28.03.2014
Frank Dahmen
Erschienen in: Erkner–ungefiltert (Erkner, Brandenburg)

Wie ernst meinen Sie’s mit der Wahrheit?

Erkner

Antwort auf einen Leserbrief von Marko Gührke, Vorsitzender der SPD Erkner
Der Vorsitzende der SPD hat in den vergangenen zwei Ausgaben des Kümmels DIE LINKE wiederholt, wenn auch indirekt, der Lüge bezichtigt. Er hat den LINKEN wörtlich „Profilneurosen, Verschwörungstheorien und Paranoia" unterstellt.


Seine Erkenntnisse hat er offensichtlich bei seinem Besuch einer öffentlichen Parteiversammlung der LINKEN gewonnen, die er mit dem Ziel der offensichtlichen Provokation eine Woche vor der Veröffentlichung seines ersten Leserbriefs besucht hatte und dies, obgleich er dort auch noch freundlich und keineswegs feindselig empfangen wurde.


Ob es umgekehrt auch so gelaufen wäre? Zum Dank hagelt es nun seinerseits öffentlich üble und persönliche Beschimpfungen, die mindestens zwei Gründe haben könnten:

  1. Bei der SPD Erkner liegen die Nerven blank!
  2. Herr Gührke ist seinem Amt als Vorsitzender nicht gewachsen, denn sein Verhalten ist politisch stil- und instinktlos. Denn mit der Wahrheit hat er tatsächlich so seine Probleme und nicht nur er, sondern auch Bürgermeister Kirsch, die erkennbaren Scharfmacher in der SPD-Erkner.

Beispiel gefällig:
Wer „Kümmels Anzeiger“ vom 22. März aufmerksam gelesen hat, konnte dort im Amtsblatt der Stadt Erkner eine Pächter-Ausschreibung für ein Restaurant mit Kiosk im Sportzentrum Erkner entdecken. Mit anderen Worten, „Kurt’chens“ hat offensichtlich die Segel gestrichen, und DIE LINKE hat es kommen sehen.

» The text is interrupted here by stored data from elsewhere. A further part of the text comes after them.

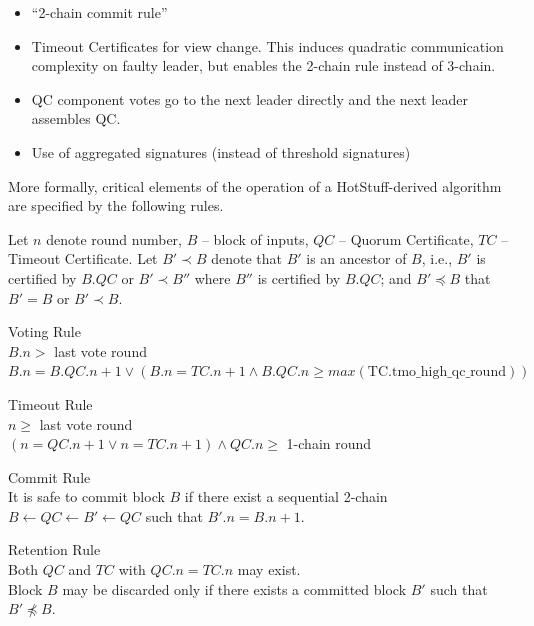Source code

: \begin{itemize}
  \item ``2-chain commit rule''
  \item Timeout Certificates for view change. This induces quadratic communication complexity on faulty leader, but enables the 2-chain rule instead of 3-chain.
  \item QC component votes go to the next leader directly and the next leader assembles QC.
  \item Use of aggregated signatures (instead of threshold signatures)
\end{itemize}

More formally, critical elements of the operation of a HotStuff-derived algorithm are specified by the following rules.

Let $n$ denote round number, $B$ -- block of inputs, $QC$ -- Quorum Certificate, $TC$ -- Timeout Certificate. Let $B' \prec B$ denote that $B'$ is an ancestor of $B$, i.e., $B'$ is certified by $B.QC$ or $B' \prec B''$ where $B''$ is certified by $B.QC$; and $B' \preceq B$ that $B' = B$ or $B' \prec B$.

\begin{ruledef}{Voting Rule} \\
  $B.n > $ last vote round \\
  $B.n = B.QC.n + 1 \lor (B.n = TC.n + 1 \land B.QC.n \ge max(\text{TC.tmo\_high\_qc\_round}))$
\end{ruledef}

\begin{ruledef}{Timeout Rule} \\
    $n \ge $ last vote round \\
    $(n = QC.n + 1 \lor n = TC.n + 1) \land QC.n \ge $ 1-chain round
\end{ruledef}

\begin{ruledef}{Commit Rule} \\
    It is safe to commit block $B$ if there exist a sequential 2-chain $B \leftarrow QC \leftarrow B' \leftarrow QC$ such that $B'.n = B.n + 1$.
\end{ruledef}

\begin{ruledef}{Retention Rule} \\
    Both $QC$ and $TC$ with $QC.n = TC.n$ may exist. \\
    Block $B$ may be discarded only if there exists a committed block $B'$ such that $B' \not\preceq B$.
\end{ruledef}


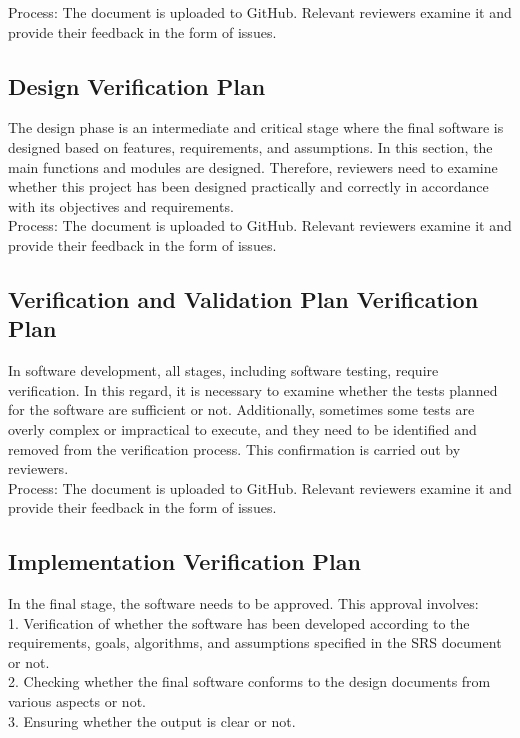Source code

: \documentclass[12pt, titlepage]{article}
\begin{document}
Process: The document is uploaded to GitHub. Relevant reviewers examine it and provide their feedback in the form of issues.

\subsection{Design Verification Plan}
The design phase is an intermediate and critical stage where the final software is designed based on features, requirements, and assumptions. In this section, the main functions and modules are designed. Therefore, reviewers need to examine whether this project has been designed practically and correctly in accordance with its objectives and requirements.\\

Process: The document is uploaded to GitHub. Relevant reviewers examine it and provide their feedback in the form of issues.

\subsection{Verification and Validation Plan Verification Plan}
In software development, all stages, including software testing, require verification. In this regard, it is necessary to examine whether the tests planned for the software are sufficient or not. Additionally, sometimes some tests are overly complex or impractical to execute, and they need to be identified and removed from the verification process. This confirmation is carried out by reviewers.\\

Process: The document is uploaded to GitHub. Relevant reviewers examine it and provide their feedback in the form of issues.
\subsection{Implementation Verification Plan}



In the final stage, the software needs to be approved. This approval involves:\\
1. Verification of whether the software has been developed according to the requirements, goals, algorithms, and assumptions specified in the SRS document or not.\\
2. Checking whether the final software conforms to the design documents from various aspects or not.\\
3. Ensuring whether the output is clear or not.\\
\end{document}
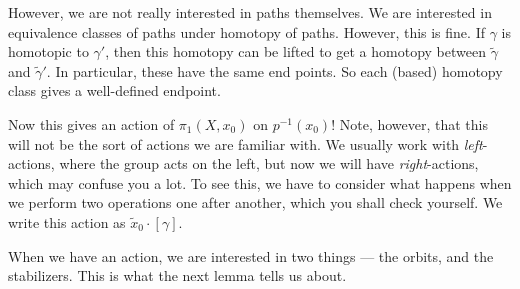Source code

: \documentclass[a4paper]{article}
\begin{document}
However, we are not really interested in paths themselves. We are interested in equivalence classes of paths under homotopy of paths. However, this is fine. If $\gamma$ is homotopic to $\gamma'$, then this homotopy can be lifted to get a homotopy between $\tilde{\gamma}$ and $\tilde{\gamma}'$. In particular, these have the same end points. So each (based) homotopy class gives a well-defined endpoint.
\begin{center}
\end{center}
Now this gives an action of $\pi_1(X, x_0)$ on $p^{-1}(x_0)$! Note, however, that this will not be the sort of actions we are familiar with. We usually work with \emph{left}-actions, where the group acts on the left, but now we will have \emph{right}-actions, which may confuse you a lot. To see this, we have to consider what happens when we perform two operations one after another, which you shall check yourself. We write this action as $\tilde{x}_0 \cdot [\gamma]$.

When we have an action, we are interested in two things --- the orbits, and the stabilizers. This is what the next lemma tells us about.
\end{document}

Mehrfach wurde bei Planung und Bau des Sportzentrums unsererseits – auch von mir persönlich – die vorherige Erstellung eines Betreiberkonzepts angemahnt, eines für Bauvorhaben dieser Größenordnung durchaus üblichen Dokumentes. Das Betreiberkonzept sollte gewährleisten, dass sich das Center auch finanziell trägt und nicht – wie es sich jetzt abzeichnet – der Steuerzahler in ein Groschengrab investiert hat.


Es wurde angeregt, wesentlich bescheidener zu planen, um die Unterhaltungskosten des Sportzentrums niedrig zu halten. Frühzeitig wurde darauf hingewiesen, dass sich ein Restaurantbetrieb mangels Nachfrage an dieser Örtlichkeit vermutlich nicht dauerhaft trägt. Die Stabhochsprunganlage wurde als überflüssig kritisiert, ebenso der Sprecherturm für einen Stadionsprecher. "… Die in der vorliegenden Projekt- und Machbarkeitsstudie gezogenen Schlussfolgerungen sind nur teilweise richtig und erfordern eine wesentlich gründlichere und realistischere Betrachtung als bisher geschehen. Dazu wurde den Stadtverordneten bisher nicht ausreichend Gelegenheit gegeben. Dies gilt insbesondere für die Ausführungen zur Notwendigkeit eines unabhängigen gastronomischen Betriebs, zur Ausübung des Kegelsports bzw. zur Durchführung des Veranstaltungsbetriebs und den Umfang der Sanierung der Außenanlagen, …" (siehe „Erkner – ungefiltert 1-2009“, www.dielinke-oder-spree.de/fileadmin/los/erkner/Erkner-ungefiltert_PDF/Erkner-ungefiltert_2009-01.pdf)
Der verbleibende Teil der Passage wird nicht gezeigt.